Но в этот момент их творческая дуэль была прервана. Дверь в комнату внезапно с треском распахнулась, и на пороге появился шофер Вася Сухов. Овчинный полушубок его был широко распахнут, так, что мех торчал клоками наружу, зимняя шапка с подвязанными сверху ушами съехала куда-то набок и на затылок, что придавало разбойную лихость коренастой фигуре, глаза блуждали, словно в поисках жертвы.

Песня невольно прекратилась, все повернулись к двери. С секунду Вася стоял на пороге и смотрел на хор, а хор на него, потом, набрав воздух в свою широкую грудь, словно кидаясь из бани в прорубь, гаркнул:

– Мать вашу! Сколько можно доктора ждать? Вызов три раза объявляли, полчаса в машине мерзну, больной повесился, не дождался врача!

– Селектор! – очнулся Спиркин. – Вызов по селектору не расслышали! Увлеклись, запелись! – розовый туман эйфории стремительно рассеивался, и он недоуменно огляделся, ведь только полчаса назад он был категорически против пения!

Поднялась Анфиса Петровна.

– Товарищи, товарищи, тихо, спокойно… какая бригада на вызов?

– Да Сидоркина, тринадцатая… – скривился шофер.

– Доктор Сидоркин, прошу на вызов, – пригласила Анфиса Петровна, – а мы, товарищи, продолжаем репетировать. Петр Иванович…

– Ну что там еще такое, Василий, – недовольно спрашивал уже в холле Сидоркин, застегивая на ходу пальто. Василий сморщился снова, будто проглотил кислое.

– Да не повесился – отравление.

– Любишь ты, Василий, эффекты, тебе бы в хоре петь, – покачал головой Сидоркин. – ты же прирожденный артист…

– А видал я ваш хор там за горизонтом, там-тарам-там-там, – ответил Вася.


Минут через пятнадцать Спиркин шел домой. Петр Иванович семенил рядом со своим огромным баянным футляром. Им оказалось, к несчастью, по пути. Петр Иванович очень любил поговорить о медицине, всегда обеспокоенный состоянием собственного здоровья, задавал различные вопросы, и Спиркин отвечал, не всегда внятно, пытаясь отделываться по возможности односложными «да» или «нет». Он устал. Они шли вдоль шеренги пятиэтажек, однообразных и скучных, как бред параноика, бесконечно повторяющего одну и ту же бессмысленную фразу.

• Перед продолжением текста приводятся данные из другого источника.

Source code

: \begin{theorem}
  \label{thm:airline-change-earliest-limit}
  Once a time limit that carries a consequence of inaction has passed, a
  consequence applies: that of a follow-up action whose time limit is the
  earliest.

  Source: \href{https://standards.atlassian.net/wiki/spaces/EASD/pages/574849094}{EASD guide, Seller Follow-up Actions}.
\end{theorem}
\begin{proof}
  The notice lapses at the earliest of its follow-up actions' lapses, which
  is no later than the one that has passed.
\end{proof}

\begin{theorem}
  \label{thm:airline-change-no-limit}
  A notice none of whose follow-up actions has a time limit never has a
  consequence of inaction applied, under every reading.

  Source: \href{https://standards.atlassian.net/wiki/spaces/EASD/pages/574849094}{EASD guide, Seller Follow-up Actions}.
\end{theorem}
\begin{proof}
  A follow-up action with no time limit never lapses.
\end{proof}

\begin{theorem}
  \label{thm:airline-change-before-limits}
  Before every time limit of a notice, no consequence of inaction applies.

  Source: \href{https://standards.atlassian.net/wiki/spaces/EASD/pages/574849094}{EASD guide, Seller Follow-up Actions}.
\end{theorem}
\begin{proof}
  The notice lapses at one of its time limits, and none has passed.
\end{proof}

Худрук вытащил смятую бумажку и, показывая Спиркину, озабоченно спросил: «Вот мне врач выписал рецепт, скажите, а это для жизни не опасно?»

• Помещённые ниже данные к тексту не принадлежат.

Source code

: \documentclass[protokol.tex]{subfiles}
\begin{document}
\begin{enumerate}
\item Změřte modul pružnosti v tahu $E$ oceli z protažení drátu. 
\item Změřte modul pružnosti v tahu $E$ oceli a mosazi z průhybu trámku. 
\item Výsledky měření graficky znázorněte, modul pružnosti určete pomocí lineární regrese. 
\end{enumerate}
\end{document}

– Это ж обычное средство от простуды, с чего вы взяли? Врач-то, наверное, вам объяснил?

– А я ему не верю.

– Почему же? – удивился Спиркин.

– Вы знаете, – сказал вдруг Петр Иванович, – я человек простой, вы на меня не обижайтесь, но я честно скажу, что все врачи – убийцы!

– Как так? – опешил Спиркин, – с чего вы взяли?

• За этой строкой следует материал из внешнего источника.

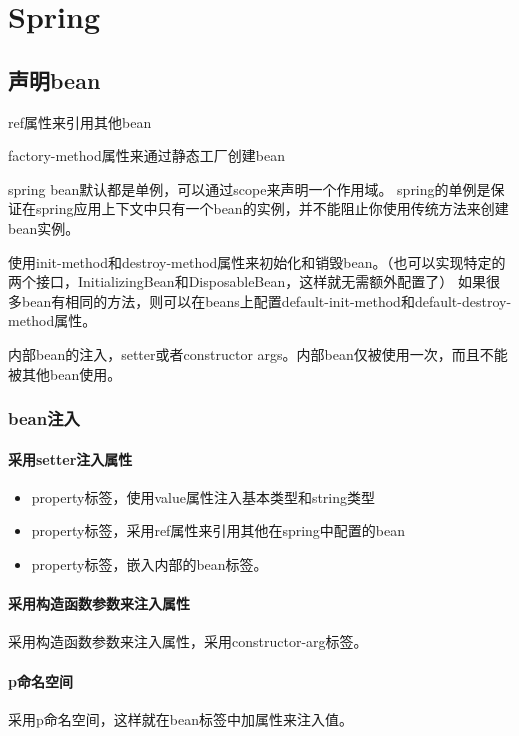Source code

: \chapter{Spring}

\section{声明bean}


ref属性来引用其他bean

factory-method属性来通过静态工厂创建bean

spring bean默认都是单例，可以通过scope来声明一个作用域。 spring的单例是保证在spring应用上下文中只有一个bean的实例，并不能阻止你使用传统方法来创建bean实例。

使用init-method和destroy-method属性来初始化和销毁bean。（也可以实现特定的两个接口，InitializingBean和DisposableBean，这样就无需额外配置了）
如果很多bean有相同的方法，则可以在beans上配置default-init-method和default-destroy-method属性。

内部bean的注入，setter或者constructor args。内部bean仅被使用一次，而且不能被其他bean使用。


\subsection{bean注入}

\subsubsection{采用setter注入属性}
\begin{itemize}
\item property标签，使用value属性注入基本类型和string类型
\item property标签，采用ref属性来引用其他在spring中配置的bean
\item property标签，嵌入内部的bean标签。
\end{itemize}

\subsubsection{采用构造函数参数来注入属性}
采用构造函数参数来注入属性，采用constructor-arg标签。


\subsubsection{p命名空间}

采用p命名空间，这样就在bean标签中加属性来注入值。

– Убийцы, убийцы, – твердил Петруша, – не переубеждайте меня, я много случаев знаю, все убийцы!

Спиркин посмотрел на него: Петрушина челюсть тряслась, глаза стали еще более пустыми и смотрели куда-то в точку. «А ведь он настоящий алкоголик, – подумал Спиркин равнодушно. – Такому и по морде-то дать как-то не по-гиппократовски».

– Дальше мы разойдемся, – сказал он.

– Да-да, мне как раз сворачивать, до свиданья.

– Будьте здоровы, – сказал Спиркин.

Когда он подходил к дому, шел тихий снег, уже покрывший землю напротив подъезда нетронутым следами слоем. И вдохнув холодную свежесть он вспомнил, что сегодня Воскресенье.